Teknologi elektrifikasi yang dibawa adalah Hybrid Electric Vehicle (HEV), Plug-In Hybrid Electric Vehicle (PHEV), Battery Electric Vehicle (BEV), dan juga Fuel Cell Electric Vehicle (FCEV). Termasuk juga model-model yang telah lama diproduksi secara lokal seperti Kijang Innova Zenix HEV kemudian Yaris Cross HEV.
Lebih dari itu, Toyota turut memajang Flexy Fuel Vehicle (FFV) yang dimaksud sanggup memakai energi alternatif terbarukan, beserta deretan konversi mobil niaga serbaguna Hilux Rangga, serta GAZOO Racing (GR) family.
“Sesuai Indonesia Net Zero Emission (NZE) Roadmap, Toyota memamerkan teknologi ramah lingkungan lengkap di area event GAIKINDO Ibukota Indonesia Auto Show 2024. Toyota memajang FCEV berbahan bakar hidrogen murni yang mana zero emission, untuk memperluas support terhadap upaya meningkatkan pemanfaatan energi terbarukan,” kata Hiroyuki Ueda, President Director PT TAM, di dalam arena GJAW 2024, hari terakhir pekan (22/11/2024).

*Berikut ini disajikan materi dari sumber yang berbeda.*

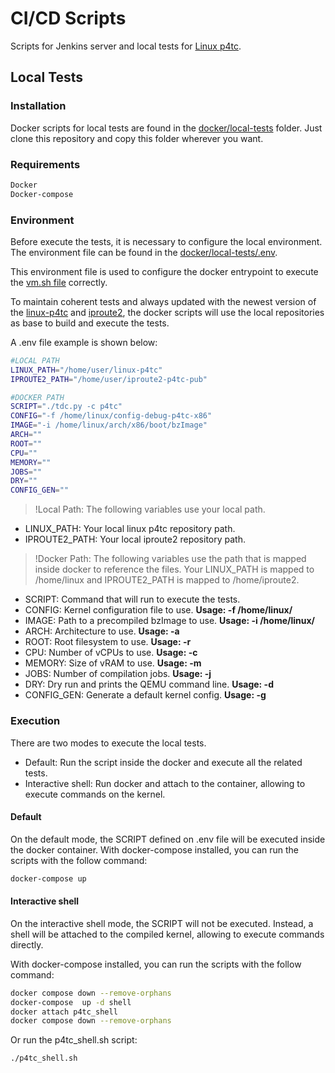 # CI/CD Scripts

Scripts for Jenkins server and local tests for [Linux p4tc](https://github.com/p4tc-dev/linux-p4tc-pub).


## Local Tests
### Installation

Docker scripts for local tests are found in the [docker/local-tests](https://github.com/expertisesolutions/jamalcicd-scripts/tree/master/docker/local-tests) folder. Just clone this repository and copy this folder wherever you want.

### Requirements

```bash
Docker
Docker-compose
```

### Environment

Before execute the tests, it is necessary to configure the local environment.
The environment file can be found in the [docker/local-tests/.env](https://github.com/expertisesolutions/jamalcicd-scripts/blob/master/docker/local-tests/.env).

This environment file is used to configure the docker entrypoint to execute the [vm.sh file](https://github.com/p4tc-dev/linux-p4tc-pub/blob/master-next/tools/testing/selftests/tc-testing/vm.sh) correctly.

To maintain coherent tests and always updated with the newest version of the [linux-p4tc](https://github.com/p4tc-dev/linux-p4tc-pub) and [iproute2](https://github.com/p4tc-dev/iproute2-p4tc-pub), the docker scripts will use the local repositories as base to build and execute the tests. 

A .env file example is shown below:

```bash
#LOCAL PATH
LINUX_PATH="/home/user/linux-p4tc"
IPROUTE2_PATH="/home/user/iproute2-p4tc-pub"

#DOCKER PATH
SCRIPT="./tdc.py -c p4tc"
CONFIG="-f /home/linux/config-debug-p4tc-x86"
IMAGE="-i /home/linux/arch/x86/boot/bzImage"
ARCH=""
ROOT=""
CPU=""
MEMORY=""
JOBS=""
DRY=""
CONFIG_GEN=""
```
> !Local Path: The following variables use your local path.
- LINUX_PATH: Your local linux p4tc repository path.
- IPROUTE2_PATH: Your local iproute2 repository path.
> !Docker Path: The following variables use the path that is mapped inside docker to reference the files. Your LINUX_PATH is mapped to /home/linux and IPROUTE2_PATH is mapped to /home/iproute2.
- SCRIPT: Command that will run to execute the tests.
- CONFIG: Kernel configuration file to use. 
**Usage: -f /home/linux/<path to a config file inside linux p4tc folder>**
- IMAGE: Path to a precompiled bzImage to use. **Usage: -i /home/linux/<path to an image file inside linux p4tc folder>**
- ARCH: Architecture to use. **Usage: -a <arch name>**
- ROOT: Root filesystem to use. **Usage: -r <root path>**
- CPU: Number of vCPUs to use. **Usage: -c <number of cpus>**
- MEMORY: Size of vRAM to use. **Usage: -m <memory size>**
- JOBS: Number of compilation jobs. **Usage: -j <number of jobs>**
- DRY: Dry run and prints the QEMU command line. **Usage: -d**
- CONFIG_GEN: Generate a default kernel config. **Usage: -g**

### Execution

There are two modes to execute the local tests.

- Default: Run the script inside the docker and execute all the related tests.
- Interactive shell: Run docker and attach to the container, allowing to execute commands on the kernel.

#### Default

On the default mode, the SCRIPT defined on .env file will be executed inside the docker container.
With docker-compose installed, you can run the scripts with the follow command:
```bash
docker-compose up
```

#### Interactive shell

On the interactive shell mode, the SCRIPT will not be executed. Instead, a shell will be attached to the compiled kernel, allowing to execute commands directly.

With docker-compose installed, you can run the scripts with the follow command:
```bash
docker compose down --remove-orphans
docker-compose  up -d shell
docker attach p4tc_shell
docker compose down --remove-orphans
```
Or run the p4tc_shell.sh script:
```bash
./p4tc_shell.sh
```
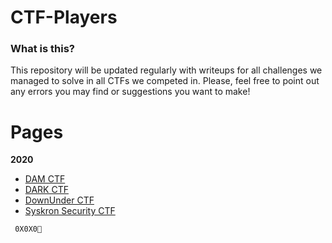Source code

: # CTF-Players


### What is this?

This repository will be updated regularly with writeups for all challenges we managed to solve in all CTFs we competed in.
Please, feel free to point out any errors you may find or suggestions you want to make!

# Pages

**2020**

  * [DAM CTF](DAMCTF)
  * [DARK CTF](DARKCTF)
  * [DownUnder CTF](DownUnderCTF)
  * [Syskron Security CTF]()
  
``` 0X0X0💛```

Sebagai informasi, Toyota menjadi produsen terlaris pada pemasaran kendaraan elektrifikasi sebanyak 33.336 unit secara retail sales pada periode Januari-Oktober 2024. Naik sekitar 27 persen berbeda dengan tahun 2023 pada periode yang mana sama, dengan 80 persen diantaranya dari catatan pelanggan ini disumbang oleh model elektrifikasi yang tersebut diproduksi lokal.
Toyota Mirai Gen-2 FCEV hadir pertama kali di area Indonesia pada turnamen GJAW 2024. Hal ini merupakan FCEV yang menggunakan hidrogen murni sebagai sumber energi penggerak motor listrik. Sebab komponen balarnya menggunakan air murni, juga senyap khas mobil listrik.

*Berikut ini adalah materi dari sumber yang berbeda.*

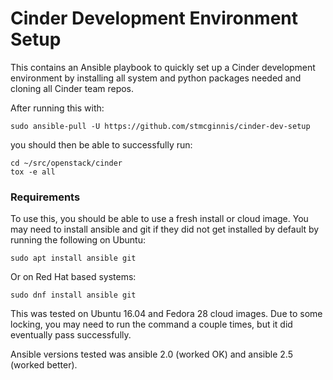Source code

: # Cinder Development Environment Setup

This contains an Ansible playbook to quickly set up a Cinder development
environment by installing all system and python packages needed and
cloning all Cinder team repos.

After running this with:

```
sudo ansible-pull -U https://github.com/stmcginnis/cinder-dev-setup
```

you should then be able to successfully run:

```
cd ~/src/openstack/cinder
tox -e all
```

### Requirements

To use this, you should be able to use a fresh install or cloud image.
You may need to install ansible and git if they did not get installed
by default by running the following on Ubuntu:

```
sudo apt install ansible git
```

Or on Red Hat based systems:

```
sudo dnf install ansible git
```

This was tested on Ubuntu 16.04 and Fedora 28 cloud images. Due to some
locking, you may need to run the command a couple times, but it did
eventually pass successfully.


Ansible versions tested was ansible 2.0 (worked OK) and ansible 2.5
(worked better).
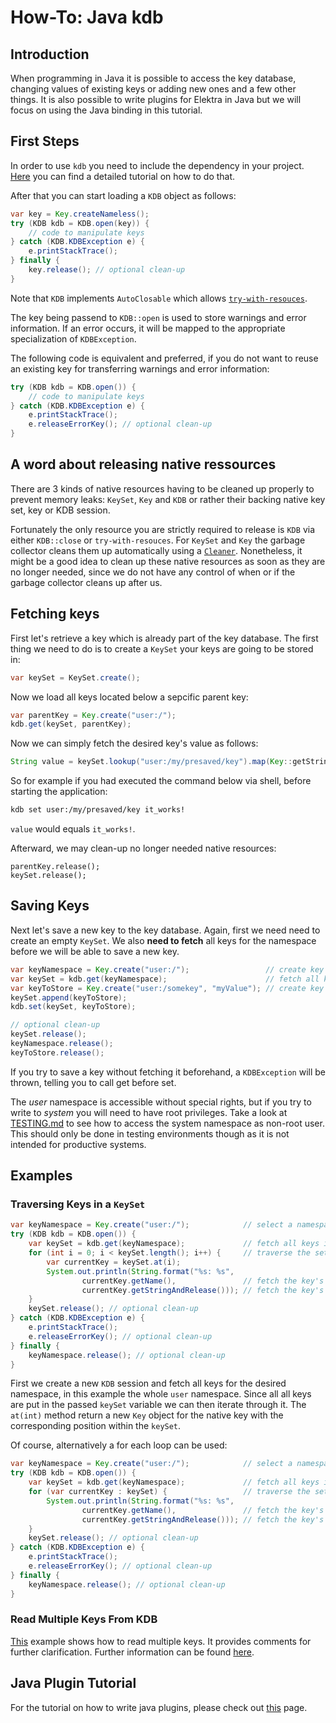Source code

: # How-To: Java kdb

## Introduction

When programming in Java it is possible to access the key database, changing values of existing keys or adding new ones and a few other things. It is also possible to write plugins for Elektra in Java but we will focus on using the Java binding in this tutorial.

## First Steps

In order to use `kdb` you need to include the dependency in your project. [Here](../../src/bindings/jna/README.md) you can find a detailed tutorial on how to do that.

After that you can start loading a `KDB` object as follows:

```java
var key = Key.createNameless();
try (KDB kdb = KDB.open(key)) {
    // code to manipulate keys
} catch (KDB.KDBException e) {
    e.printStackTrace();
} finally {
    key.release(); // optional clean-up
}
```

Note that `KDB` implements `AutoClosable` which allows [`try-with-resouces`](https://docs.oracle.com/javase/tutorial/essential/exceptions/tryResourceClose.html).

The key being passend to `KDB::open` is used to store warnings and error information. If an error occurs, it will be mapped to the appropriate specialization of `KDBException`.

The following code is equivalent and preferred, if you do not want to reuse an existing key for transferring warnings and error information:

```java
try (KDB kdb = KDB.open()) {
    // code to manipulate keys
} catch (KDB.KDBException e) {
    e.printStackTrace();
    e.releaseErrorKey(); // optional clean-up
}
```

## A word about releasing native ressources

There are 3 kinds of native resources having to be cleaned up properly to prevent memory leaks: `KeySet`, `Key` and `KDB` or rather their backing native key set, key or KDB session.

Fortunately the only resource you are strictly required to release is `KDB` via either `KDB::close` or `try-with-resouces`. For `KeySet` and `Key` the garbage collector cleans them up automatically using a [`Cleaner`](https://docs.oracle.com/en/java/javase/11/docs/api/java.base/java/lang/ref/Cleaner.html). Nonetheless, it might be a good idea to clean up these native resources as soon as they are no longer needed, since we do not have any control of when or if the garbage collector cleans up after us.

## Fetching keys

First let's retrieve a key which is already part of the key database. The first thing we need to do is to create a `KeySet` your keys are going to be stored in:

```java
var keySet = KeySet.create();
```

Now we load all keys located below a sepcific parent key:

```java
var parentKey = Key.create("user:/");
kdb.get(keySet, parentKey);
```

Now we can simply fetch the desired key's value as follows:

```java
String value = keySet.lookup("user:/my/presaved/key").map(Key::getStringAndRelease).orElseThrow();
```

So for example if you had executed the command below via shell, before starting the application:

```bash
kdb set user:/my/presaved/key it_works!
```

`value` would equals `it_works!`.

Afterward, we may clean-up no longer needed native resources:

```
parentKey.release();
keySet.release();
```

## Saving Keys

Next let's save a new key to the key database. Again, first we need need to create an empty `KeySet`. We also **need to fetch** all keys for the namespace before we will be able to save a new key.

```java
var keyNamespace = Key.create("user:/");                 // create key representing the namespace to fetch
var keySet = kdb.get(keyNamespace);                      // fetch all keys for the namespace into a new key set
var keyToStore = Key.create("user:/somekey", "myValue"); // create key with value to store
keySet.append(keyToStore);
kdb.set(keySet, keyToStore);

// optional clean-up
keySet.release();
keyNamespace.release();
keyToStore.release();
```

If you try to save a key without fetching it beforehand, a `KDBException` will be thrown, telling you to call get before set.

The _user_ namespace is accessible without special rights, but if you try to write to _system_ you will need to have root privileges. Take a look at [TESTING.md](/doc/TESTING.md) to see how to access the system namespace as non-root user. This should only be done in testing environments though as it is not intended for productive systems.

## Examples

### Traversing Keys in a `KeySet`

```java
var keyNamespace = Key.create("user:/");            // select a namespace from which all keys should be fetched
try (KDB kdb = KDB.open()) {
    var keySet = kdb.get(keyNamespace);             // fetch all keys int new key set
    for (int i = 0; i < keySet.length(); i++) {     // traverse the set
        var currentKey = keySet.at(i);
        System.out.println(String.format("%s: %s",
                currentKey.getName(),               // fetch the key's name
                currentKey.getStringAndRelease())); // fetch the key's value and release the key returned by KeySet::at
    }
    keySet.release(); // optional clean-up
} catch (KDB.KDBException e) {
    e.printStackTrace();
    e.releaseErrorKey(); // optional clean-up
} finally {
    keyNamespace.release(); // optional clean-up
}
```

First we create a new `KDB` session and fetch all keys for the desired namespace, in this example the whole `user` namespace. Since all all keys are put in the passed `keySet` variable we can then iterate through it.
The `at(int)` method return a new `Key` object for the native key with the corresponding position within the `keySet`.

Of course, alternatively a for each loop can be used:

```java
var keyNamespace = Key.create("user:/");            // select a namespace from which all keys should be fetched
try (KDB kdb = KDB.open()) {
    var keySet = kdb.get(keyNamespace);             // fetch all keys int new key set
    for (var currentKey : keySet) {                 // traverse the set
        System.out.println(String.format("%s: %s",
                currentKey.getName(),               // fetch the key's name
                currentKey.getStringAndRelease())); // fetch the key's value and release the key returned by KeySet::at
    }
    keySet.release(); // optional clean-up
} catch (KDB.KDBException e) {
    e.printStackTrace();
    e.releaseErrorKey(); // optional clean-up
} finally {
    keyNamespace.release(); // optional clean-up
}
```

### Read Multiple Keys From KDB

[This](../../examples/external/java/read-keys-example) example shows how to read multiple keys. It provides comments for further clarification. Further information can be found [here](../../examples/external/java/read-keys-example/README.md).

## Java Plugin Tutorial

For the tutorial on how to write java plugins, please check out [this](/doc/tutorials/java-plugins.md) page.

Teknologi ini dapat mengambil bagian dimanfaatkan oleh moda transportasi lain, termasuk sumber energi untuk industri, perusahaan, serta rumah tangga. FCEV menggunakan sumber energi terbarukan yang digunakan tersedia luas di tempat alam yang dapat diolah menjadi gas hidrogen.

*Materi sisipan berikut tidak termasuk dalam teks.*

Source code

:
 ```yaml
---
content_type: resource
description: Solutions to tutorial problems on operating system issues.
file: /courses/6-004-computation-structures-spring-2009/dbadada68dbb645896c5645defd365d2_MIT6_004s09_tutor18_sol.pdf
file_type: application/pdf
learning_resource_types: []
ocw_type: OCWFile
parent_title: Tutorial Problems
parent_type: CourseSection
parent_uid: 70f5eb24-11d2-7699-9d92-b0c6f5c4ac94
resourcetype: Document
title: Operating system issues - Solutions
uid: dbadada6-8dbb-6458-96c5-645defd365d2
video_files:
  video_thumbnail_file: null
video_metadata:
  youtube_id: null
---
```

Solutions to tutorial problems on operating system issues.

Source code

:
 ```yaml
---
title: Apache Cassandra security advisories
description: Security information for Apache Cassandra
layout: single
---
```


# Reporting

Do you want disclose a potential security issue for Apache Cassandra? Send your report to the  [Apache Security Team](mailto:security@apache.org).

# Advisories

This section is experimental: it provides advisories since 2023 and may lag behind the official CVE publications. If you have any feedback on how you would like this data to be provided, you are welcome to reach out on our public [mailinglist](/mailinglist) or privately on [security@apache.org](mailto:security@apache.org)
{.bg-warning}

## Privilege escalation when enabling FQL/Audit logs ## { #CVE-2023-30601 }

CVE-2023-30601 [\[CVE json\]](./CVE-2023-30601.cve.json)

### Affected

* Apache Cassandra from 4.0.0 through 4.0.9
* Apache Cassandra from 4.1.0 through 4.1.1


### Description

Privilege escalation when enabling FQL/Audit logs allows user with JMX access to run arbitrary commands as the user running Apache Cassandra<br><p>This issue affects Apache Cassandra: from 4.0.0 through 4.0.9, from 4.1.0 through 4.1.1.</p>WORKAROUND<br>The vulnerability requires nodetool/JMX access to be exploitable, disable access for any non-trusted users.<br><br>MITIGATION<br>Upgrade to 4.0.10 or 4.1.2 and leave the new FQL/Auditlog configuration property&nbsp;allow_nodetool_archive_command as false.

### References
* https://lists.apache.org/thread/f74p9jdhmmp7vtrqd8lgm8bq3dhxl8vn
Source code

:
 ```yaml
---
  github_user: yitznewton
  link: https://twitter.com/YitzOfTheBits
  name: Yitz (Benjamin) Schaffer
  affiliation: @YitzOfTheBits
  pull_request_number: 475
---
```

Dengan segala keunggulannya, FCEV menjadi salah satu opsi mobility solution masa depan di dalam Indonesia. Berlimpahnya sumber daya alam untuk memproduksi gas hidrogen, memberikan kesempatan untuk terlibat menghurangi pemakaian BBM fosil.
Toyota berikrar untuk mengupayakan upaya pemerintah Indonesia pada menjalankan skema transisi energi, di tempat mana salah satu targetnya adalah percepatan energi terbarukan sebesar 34 persen di dalam tahun 2030 untuk menuju Net Zero Emissionditahun2060.